● **Required work**: Write out exactly, please, every line from the beginning of the entries to the line holding "2. [Economy of", and no pictures.
== Segment start ==
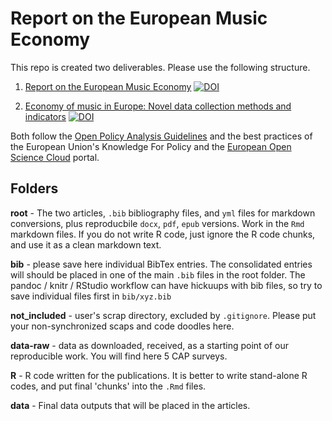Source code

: # Report on the European Music Economy

This repo is created two deliverables. Please use the following structure.

1. [Report on the European Music Economy](https://zenodo.org/record/6464782#.Ylq7JNpBzIU) [![DOI](https://zenodo.org/badge/DOI/10.5281/zenodo.6464782.svg)](https://doi.org/10.5281/zenodo.6464782)

2. [Economy of music in Europe: Novel data collection methods and indicators](https://doi.org/10.5281/zenodo.6464990) [![DOI](https://zenodo.org/badge/DOI/10.5281/zenodo.6464990.svg)](https://doi.org/10.5281/zenodo.6464990)

Both follow the [Open Policy Analysis Guidelines](http://www.bitss.org/wp-content/uploads/2019/03/OPA-Guidelines.pdf) and the best practices of the European Union's Knowledge For Policy and the [European Open Science Cloud](https://eosc-portal.eu/) portal.

## Folders

**root** - The two articles, `.bib` bibliography files, and `yml` files for markdown conversions, plus reproducbile `docx`, `pdf`, `epub` versions. Work in the `Rmd` markdown files. If you do not write R code, just ignore the R code chunks, and use it as a clean markdown text.

**bib** - please save here individual BibTex entries.  The consolidated entries will should be placed in one of the main `.bib` files in the root folder. The pandoc / knitr / RStudio workflow can have hickuups with bib files, so try to save individual files first in `bib/xyz.bib`

**not_included** - user's scrap directory, excluded by `.gitignore`.  Please put your non-synchronized scaps and code doodles here.

**data-raw** - data as downloaded, received, as a starting point of our reproducible work. You will find here 5 CAP surveys.

**R** - R code written for the publications.  It is better to write stand-alone R codes, and put final 'chunks' into the `.Rmd` files.

**data** - Final data outputs that will be placed in the articles.


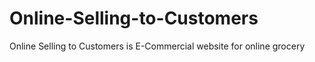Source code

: # Online-Selling-to-Customers
Online Selling to Customers is E-Commercial website for online grocery


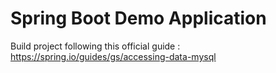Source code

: # Spring Boot Demo Application

Build project following this official guide : https://spring.io/guides/gs/accessing-data-mysql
== Segment end ==
● **Answer area**:
Source code

: # Report on the European Music Economy

This repo is created two deliverables. Please use the following structure.

1. [Report on the European Music Economy](https://zenodo.org/record/6464782#.Ylq7JNpBzIU) [![DOI](https://zenodo.org/badge/DOI/10.5281/zenodo.6464782.svg)](https://doi.org/10.5281/zenodo.6464782)

2. [Economy of music in Europe: Novel data collection methods and indicators](https://doi.org/10.5281/zenodo.6464990) [![DOI](https://zenodo.org/badge/DOI/10.5281/zenodo.6464990.svg)](https://doi.org/10.5281/zenodo.6464990)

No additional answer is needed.